My grandfather Frank Severin Erickson shown here in this photograph and along with my uncle Ernest Julius Erickson served as Oregon Railroad Deputies out of La Grande, Oregon in 1917 and 1918. Frank and Ernest Julius lived in rooming houses while they were traveling out west.

photo by Ernest Julius Erickson

This period of their travels out west was just before the outbreak of the US involvement in World War I. Both would volunteer and be members of the American Expeditionary Force (AEF). Frank would serve with the 308th Infantry and fortunately become a surviving member of the well documented Lost Battalion.

The name, the Lost Battalion was originally given to the 77th Division by a newspaperman, in an article he was writing describing the extraordinarily treacherous situation that began on October 2nd, 1918 in the Argonne. As Frank often said afterwards, "We were never lost, we were just encircled and trapped behind enemy lines."

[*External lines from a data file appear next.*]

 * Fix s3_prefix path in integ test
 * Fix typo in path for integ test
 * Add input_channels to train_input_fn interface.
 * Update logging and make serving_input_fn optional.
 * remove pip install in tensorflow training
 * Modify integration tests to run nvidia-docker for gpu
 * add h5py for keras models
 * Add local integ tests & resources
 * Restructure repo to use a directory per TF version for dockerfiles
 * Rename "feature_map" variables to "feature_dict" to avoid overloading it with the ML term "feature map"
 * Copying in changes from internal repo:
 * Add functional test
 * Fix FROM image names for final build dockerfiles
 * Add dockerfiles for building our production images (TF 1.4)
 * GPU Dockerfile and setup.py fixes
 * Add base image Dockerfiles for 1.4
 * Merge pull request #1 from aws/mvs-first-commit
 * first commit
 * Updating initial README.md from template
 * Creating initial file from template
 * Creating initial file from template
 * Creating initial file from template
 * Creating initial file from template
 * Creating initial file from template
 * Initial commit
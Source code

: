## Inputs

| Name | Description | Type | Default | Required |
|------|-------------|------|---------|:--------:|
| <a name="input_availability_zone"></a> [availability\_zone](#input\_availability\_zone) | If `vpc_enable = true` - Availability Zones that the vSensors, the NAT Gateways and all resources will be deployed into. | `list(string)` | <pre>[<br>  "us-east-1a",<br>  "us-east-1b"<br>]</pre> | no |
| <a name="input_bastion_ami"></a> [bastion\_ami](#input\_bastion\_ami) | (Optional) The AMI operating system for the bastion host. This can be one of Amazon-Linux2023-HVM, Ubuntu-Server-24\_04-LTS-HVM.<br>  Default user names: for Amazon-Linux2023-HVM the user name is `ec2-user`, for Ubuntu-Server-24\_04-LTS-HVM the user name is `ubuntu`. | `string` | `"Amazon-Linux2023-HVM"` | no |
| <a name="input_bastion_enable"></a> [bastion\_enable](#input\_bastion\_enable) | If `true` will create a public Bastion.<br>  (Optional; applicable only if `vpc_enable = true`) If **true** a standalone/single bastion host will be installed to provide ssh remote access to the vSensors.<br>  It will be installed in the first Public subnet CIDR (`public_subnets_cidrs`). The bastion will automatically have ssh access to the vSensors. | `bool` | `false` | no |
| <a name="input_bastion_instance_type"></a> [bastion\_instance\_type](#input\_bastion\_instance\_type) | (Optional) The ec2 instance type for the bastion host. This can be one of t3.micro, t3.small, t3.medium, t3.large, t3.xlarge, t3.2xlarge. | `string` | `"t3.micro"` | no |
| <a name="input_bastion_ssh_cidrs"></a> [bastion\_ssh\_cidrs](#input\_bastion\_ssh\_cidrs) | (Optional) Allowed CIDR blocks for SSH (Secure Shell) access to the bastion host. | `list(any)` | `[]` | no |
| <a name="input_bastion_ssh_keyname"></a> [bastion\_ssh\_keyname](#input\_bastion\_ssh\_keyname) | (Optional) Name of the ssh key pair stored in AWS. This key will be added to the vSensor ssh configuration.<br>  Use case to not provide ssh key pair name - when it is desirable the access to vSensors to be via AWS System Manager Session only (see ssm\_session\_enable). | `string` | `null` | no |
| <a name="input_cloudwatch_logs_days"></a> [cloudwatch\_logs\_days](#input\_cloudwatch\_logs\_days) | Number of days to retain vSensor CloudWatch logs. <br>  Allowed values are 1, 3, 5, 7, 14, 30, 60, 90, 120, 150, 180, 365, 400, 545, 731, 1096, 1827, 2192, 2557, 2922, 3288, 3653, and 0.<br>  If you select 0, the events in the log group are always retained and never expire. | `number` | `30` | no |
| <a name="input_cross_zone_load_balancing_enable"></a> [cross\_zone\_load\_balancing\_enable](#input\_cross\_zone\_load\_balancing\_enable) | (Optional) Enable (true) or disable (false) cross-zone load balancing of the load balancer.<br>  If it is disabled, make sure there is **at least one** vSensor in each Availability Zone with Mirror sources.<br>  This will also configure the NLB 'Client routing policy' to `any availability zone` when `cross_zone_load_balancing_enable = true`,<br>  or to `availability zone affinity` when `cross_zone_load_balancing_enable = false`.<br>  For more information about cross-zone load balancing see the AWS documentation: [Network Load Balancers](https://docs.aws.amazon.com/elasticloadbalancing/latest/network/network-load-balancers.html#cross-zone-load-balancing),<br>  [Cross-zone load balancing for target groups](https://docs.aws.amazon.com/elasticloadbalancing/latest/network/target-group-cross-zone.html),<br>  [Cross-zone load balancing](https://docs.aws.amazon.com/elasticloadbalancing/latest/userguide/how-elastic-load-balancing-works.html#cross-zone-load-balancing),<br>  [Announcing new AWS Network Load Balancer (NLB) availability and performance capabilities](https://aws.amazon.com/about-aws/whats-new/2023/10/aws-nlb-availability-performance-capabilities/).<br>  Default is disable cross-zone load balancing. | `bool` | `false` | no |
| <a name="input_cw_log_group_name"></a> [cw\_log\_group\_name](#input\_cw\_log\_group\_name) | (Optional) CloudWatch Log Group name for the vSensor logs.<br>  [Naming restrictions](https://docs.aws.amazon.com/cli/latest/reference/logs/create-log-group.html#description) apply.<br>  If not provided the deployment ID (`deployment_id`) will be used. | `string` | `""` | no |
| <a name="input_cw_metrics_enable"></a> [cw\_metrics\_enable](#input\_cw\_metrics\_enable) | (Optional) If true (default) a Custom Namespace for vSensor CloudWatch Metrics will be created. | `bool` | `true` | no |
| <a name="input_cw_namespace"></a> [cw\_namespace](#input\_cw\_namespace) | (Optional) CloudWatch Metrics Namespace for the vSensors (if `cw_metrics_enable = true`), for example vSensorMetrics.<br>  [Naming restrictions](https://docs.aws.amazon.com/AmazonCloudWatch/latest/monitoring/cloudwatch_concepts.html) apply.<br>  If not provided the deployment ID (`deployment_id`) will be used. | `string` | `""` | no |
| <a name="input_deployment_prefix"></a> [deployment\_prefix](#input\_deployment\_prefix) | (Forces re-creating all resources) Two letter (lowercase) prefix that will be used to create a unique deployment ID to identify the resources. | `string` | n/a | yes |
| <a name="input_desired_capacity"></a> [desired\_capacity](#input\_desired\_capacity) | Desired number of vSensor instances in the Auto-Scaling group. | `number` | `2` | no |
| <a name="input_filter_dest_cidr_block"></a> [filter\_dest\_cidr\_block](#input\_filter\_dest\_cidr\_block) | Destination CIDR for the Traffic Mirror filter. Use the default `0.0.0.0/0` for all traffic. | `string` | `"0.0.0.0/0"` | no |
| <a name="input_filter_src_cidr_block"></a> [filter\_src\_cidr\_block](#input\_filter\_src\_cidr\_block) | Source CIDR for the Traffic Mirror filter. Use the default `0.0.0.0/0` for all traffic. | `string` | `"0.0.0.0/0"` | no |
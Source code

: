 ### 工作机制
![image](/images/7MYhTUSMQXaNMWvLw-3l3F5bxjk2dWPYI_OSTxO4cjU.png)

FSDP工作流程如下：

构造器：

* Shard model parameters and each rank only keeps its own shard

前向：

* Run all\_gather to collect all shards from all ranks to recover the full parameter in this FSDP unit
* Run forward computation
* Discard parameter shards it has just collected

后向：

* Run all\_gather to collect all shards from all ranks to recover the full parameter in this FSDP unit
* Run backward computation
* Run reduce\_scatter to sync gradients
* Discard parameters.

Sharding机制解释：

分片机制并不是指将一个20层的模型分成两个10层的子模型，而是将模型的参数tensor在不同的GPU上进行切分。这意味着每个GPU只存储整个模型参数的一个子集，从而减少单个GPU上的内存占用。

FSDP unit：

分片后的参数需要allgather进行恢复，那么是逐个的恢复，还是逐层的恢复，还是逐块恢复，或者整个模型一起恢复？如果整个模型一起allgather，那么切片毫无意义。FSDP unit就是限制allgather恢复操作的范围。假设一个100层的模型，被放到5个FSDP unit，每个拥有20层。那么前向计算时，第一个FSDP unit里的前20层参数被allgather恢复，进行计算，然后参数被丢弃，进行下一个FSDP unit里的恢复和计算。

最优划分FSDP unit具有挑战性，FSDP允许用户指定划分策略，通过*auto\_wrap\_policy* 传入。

The 77th consisted of nine companies of the United States 77th Division of the American Expeditionary Force, consisted of 554 men that were surrounded by German forces in the Argonne Forest in France between October 2nd through the 8th of 1918. Roughly 197 were killed in battle and approximately 150 went missing in action and or were taken prisoner. Only 194 remaining men walked out alive.

Ernest would serve with the 361st Infantry and found himself along with his regiment in the midst of the Battle of the Argonne Forest, in what would be referred to as The Meuse - Argonne Offensive located on the Western Front in France. It was fought from September 26th 1918, until the Armistice on the 11th of November, 1918, a total of 47 days.

The Meuse-Argonne Offensive was the largest in United States military history, involving 1.2 million American soldiers, and was one of a series of Allied attacks known as the Hundred Days Offensive, which brought an end to the war. The battle cost 28,000 German lives and 26,277 American lives, making it the largest and bloodiest operation of World War I for the American Expeditionary Force (AEF), which was commanded by General John J. Pershing.

Ernest Julius wrote regularly in his diary, in calm situations and by the end of his life, in the most dangerous of situations, yet still having an unique sense of humor in those dire circumstances. I can only imagine what it was like to be stuck down in a cold muddy exposed trench, writing his personal thoughts. Up above ground as battles raged, sniper fire sounding and German artillery soaring overhead must have been mind altering. Ofttimes exploding shells landing far too close for comfort. He began his final writings in his diary one morning on the 26th of September of 1918.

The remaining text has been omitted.